La gauche, les Verts et le centre ont donc transmis plusieurs interventions demandant la pleine compensation du renchérissement pour les rentes AVS, ce qui est clairement en contradiction avec le droit en vigueur. Le pouvoir d’achat des retraités doit être protégé, quel qu’en soit le prix.

Les élections fédérales en vue

Le véritable moteur de ces revendications irréfléchies est probablement tout autre: les élections fédérales auront lieu l’automne prochain. Et là, quelques cadeaux de campagne à motivation populiste ne peuvent certainement pas faire de mal. Après tout, les électeurs sont (soi-disant) si stupides qu’ils ne se rendent pas compte qu’ils doivent payer eux-mêmes les cadeaux que les politiciens leur offrent.

Ici aussi, le principe est le suivant: le repas n’est pas gratuit. Mais le problème est encore plus grave. De tels exercices de redistribution insensés entraînent toujours des frais administratifs élevés – qui doivent également être financés par les contribuables et les cotisants.

Non conforme Ă  la loi

Comme nous l’avons dit, la demande de la gauche et des Verts n’est pas conforme à la loi. Par conséquent, l’administration fédérale doit maintenant préparer en urgence une révision de la loi, qui devra être prédébattue en commission et adoptée par les deux chambres lors de la session de mars prochain. Cela représente déjà un surcroît de travail considérable et coûteux. Mais en fin de compte, il s’agit de compenser 3675 francs supplémentaires pour la rente minimale AVS. Du point de vue des partisans, le fait que cette compensation ne soit que temporaire est tout à fait secondaire.

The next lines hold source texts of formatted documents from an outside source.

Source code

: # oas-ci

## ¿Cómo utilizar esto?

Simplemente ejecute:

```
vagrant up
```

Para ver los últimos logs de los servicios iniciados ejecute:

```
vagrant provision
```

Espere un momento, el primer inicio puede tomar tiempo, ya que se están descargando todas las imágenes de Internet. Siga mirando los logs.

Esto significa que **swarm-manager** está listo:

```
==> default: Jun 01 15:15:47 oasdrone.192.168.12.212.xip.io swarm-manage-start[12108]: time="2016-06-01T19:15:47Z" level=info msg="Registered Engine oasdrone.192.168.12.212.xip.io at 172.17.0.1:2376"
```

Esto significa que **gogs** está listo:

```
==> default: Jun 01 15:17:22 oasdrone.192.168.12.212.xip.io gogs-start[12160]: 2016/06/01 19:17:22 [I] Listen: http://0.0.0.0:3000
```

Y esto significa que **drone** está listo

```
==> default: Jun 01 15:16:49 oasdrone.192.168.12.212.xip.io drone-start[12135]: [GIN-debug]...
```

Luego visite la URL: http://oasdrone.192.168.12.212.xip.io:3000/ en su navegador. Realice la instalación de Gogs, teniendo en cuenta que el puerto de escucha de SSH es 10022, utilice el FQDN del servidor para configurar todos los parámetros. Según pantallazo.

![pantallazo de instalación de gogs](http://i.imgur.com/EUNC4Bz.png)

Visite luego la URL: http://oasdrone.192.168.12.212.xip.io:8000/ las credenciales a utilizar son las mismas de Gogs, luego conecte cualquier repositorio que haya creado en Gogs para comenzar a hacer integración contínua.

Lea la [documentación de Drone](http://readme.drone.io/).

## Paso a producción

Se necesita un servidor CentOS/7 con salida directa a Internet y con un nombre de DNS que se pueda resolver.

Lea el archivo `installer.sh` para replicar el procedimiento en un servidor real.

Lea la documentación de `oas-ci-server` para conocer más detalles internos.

Une adaptation des rentes en cours d’année crée de nombreuses incertitudes et de nouveaux problèmes. Ainsi, des valeurs limites importantes de la LPP ou les montants maximaux des versements dans le pilier 3a sont liés à la rente minimale de l’AVS. Ces valeurs limites doivent-elles être adaptées en cours d’année et ne sont-elles valables que pour une fraction de l’année ou pour toute l’année? Les questions s’enchaînent. Mais après tout, il s’agit de 3675 francs.

De plus, l’AVS n’a tout simplement pas les moyens de financer des adaptations extraordinaires des prestations. Malgré AVS 21, la prévoyance vieillesse publique se dirige vers d’énormes déficits. Chaque dépense supplémentaire inconsidérée déstabilise encore plus notre principale institution sociale.

La pauvreté? Pas vraiment!

On passe aussi sous silence le fait que les retraités de l’AVS ont massivement profité de l’indice mixte au cours des quinze dernières années. Les rentes ont été augmentées bien plus que les prix. Le pouvoir d’achat des retraités a ainsi progressivement augmenté. Si, au cours d’une seule année, et une année d’exception, le contraire se produisait et dans une modeste mesure, cela ne fera sombrer personne dans la pauvreté.

Il reste encore une lueur d’espoir: le Parlement peut mettre fin à tout cela en rejetant la révision de la loi. Il n’est pas non plus interdit aux politiques de devenir plus intelligents.